べつに仕事が大好きってわけではないのでどうってことない、とも思った。
でも、心の中に渦巻く感情を、私は否定するのとができなかった。
私は自分自身に失望していた。
女としての魅力もなく、仕事もマトモにできない。
私という人間は、本当に価値がない。
誰にも必要とされてない。
居なくてもいいような人間なんだ。
そんなことを考えること事態が馬鹿げている。
わかっている。
心の穴が大きくなる……
…ああ、もう、どうでもいい。
そんな様子の私を見て、流石に親友が心配したようだ。
「実家にでも行って羽を伸ばしてくれば?」
そんな事を言うので、すっかり思考が停止していた私はその通りに短い休暇をとり、実家への電車の切符を購入した。
休暇の前日、会社帰りにそのまま実家へ向かう予定だっのだが、たまたまその日大雪が降った。
珍しい大雪で、電車は運行停止になってしまった。
たかがそれだけの事。
たかだかその日実家に帰れないだけのことだ。
でも私は、なんだか天にも見放されたような気持ちになってしまった。
情けない話だ。
空を見上げると、黒い空から灰色の粒が無数に降りてくる。
その冷たさで、私の胸に開いた穴が更にジワジワと広がっていき、今にも私の心全体を覆い尽くしてしまいそうだった。
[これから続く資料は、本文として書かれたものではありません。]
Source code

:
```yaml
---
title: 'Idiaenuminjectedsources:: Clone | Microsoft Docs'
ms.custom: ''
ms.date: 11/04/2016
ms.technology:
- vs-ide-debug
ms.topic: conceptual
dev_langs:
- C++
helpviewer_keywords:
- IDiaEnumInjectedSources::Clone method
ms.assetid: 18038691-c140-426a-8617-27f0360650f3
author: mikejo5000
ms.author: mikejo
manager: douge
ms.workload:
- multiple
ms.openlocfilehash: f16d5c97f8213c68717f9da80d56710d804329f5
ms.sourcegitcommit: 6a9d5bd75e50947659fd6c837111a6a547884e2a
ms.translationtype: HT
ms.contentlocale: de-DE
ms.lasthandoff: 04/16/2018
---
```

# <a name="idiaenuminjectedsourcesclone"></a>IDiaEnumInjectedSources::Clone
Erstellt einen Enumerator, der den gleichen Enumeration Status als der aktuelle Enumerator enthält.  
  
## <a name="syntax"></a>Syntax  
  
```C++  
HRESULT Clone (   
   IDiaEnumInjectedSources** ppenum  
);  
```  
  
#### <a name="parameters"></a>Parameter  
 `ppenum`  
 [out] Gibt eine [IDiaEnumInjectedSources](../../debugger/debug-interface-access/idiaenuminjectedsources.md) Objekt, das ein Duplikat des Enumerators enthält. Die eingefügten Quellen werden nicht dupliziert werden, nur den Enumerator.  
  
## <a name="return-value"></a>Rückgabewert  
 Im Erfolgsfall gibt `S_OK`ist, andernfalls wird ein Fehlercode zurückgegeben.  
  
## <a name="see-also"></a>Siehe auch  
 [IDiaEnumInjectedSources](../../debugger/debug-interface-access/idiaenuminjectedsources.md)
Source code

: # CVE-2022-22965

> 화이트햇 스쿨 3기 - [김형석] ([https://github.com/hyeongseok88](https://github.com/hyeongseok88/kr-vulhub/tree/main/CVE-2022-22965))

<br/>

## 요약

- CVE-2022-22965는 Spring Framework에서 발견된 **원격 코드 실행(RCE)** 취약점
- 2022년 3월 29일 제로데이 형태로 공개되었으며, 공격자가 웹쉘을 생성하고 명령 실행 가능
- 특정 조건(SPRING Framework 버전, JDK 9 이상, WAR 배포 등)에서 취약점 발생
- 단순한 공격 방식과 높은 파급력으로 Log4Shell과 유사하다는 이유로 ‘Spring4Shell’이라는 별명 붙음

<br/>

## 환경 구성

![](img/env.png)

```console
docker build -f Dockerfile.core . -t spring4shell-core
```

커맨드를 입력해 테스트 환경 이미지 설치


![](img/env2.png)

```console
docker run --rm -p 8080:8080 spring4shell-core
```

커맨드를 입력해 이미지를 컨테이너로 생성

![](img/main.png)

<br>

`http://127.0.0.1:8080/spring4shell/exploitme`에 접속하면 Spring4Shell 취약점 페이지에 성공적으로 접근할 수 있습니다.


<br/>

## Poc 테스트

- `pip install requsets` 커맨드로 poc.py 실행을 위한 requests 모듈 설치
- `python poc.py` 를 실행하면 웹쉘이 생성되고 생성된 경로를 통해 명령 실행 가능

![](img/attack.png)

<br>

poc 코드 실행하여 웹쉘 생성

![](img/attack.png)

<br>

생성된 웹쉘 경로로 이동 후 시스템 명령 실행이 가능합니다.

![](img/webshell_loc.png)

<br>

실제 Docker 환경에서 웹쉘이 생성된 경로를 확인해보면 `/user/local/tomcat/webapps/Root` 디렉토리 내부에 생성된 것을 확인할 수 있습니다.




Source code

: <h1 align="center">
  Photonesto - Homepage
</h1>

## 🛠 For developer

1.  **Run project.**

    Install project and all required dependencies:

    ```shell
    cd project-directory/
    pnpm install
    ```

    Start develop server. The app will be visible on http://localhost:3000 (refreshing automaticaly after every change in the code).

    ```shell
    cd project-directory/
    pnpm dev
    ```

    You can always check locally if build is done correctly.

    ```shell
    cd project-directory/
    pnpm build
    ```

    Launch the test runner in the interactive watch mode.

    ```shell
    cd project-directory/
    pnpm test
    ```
夕飯もまだだった私は、すっかり雪で真っ白になった道を黙々と歩いた。
雪が降るなんて想定してなかったから、足元は普通のパンプスである。
つま先が冷たくて、痛くて仕方なかった。
雪なんて大嫌い。
そうつぶやきながら、適当なレストランに入った。
天気のせいだろう。店は空いていた。
食欲なんてまるでなかったが、何だか食べないとぺちゃんこに潰れてしまいそうだと思ったのだ。
適当なメニューと、ワインをボトルで注文した。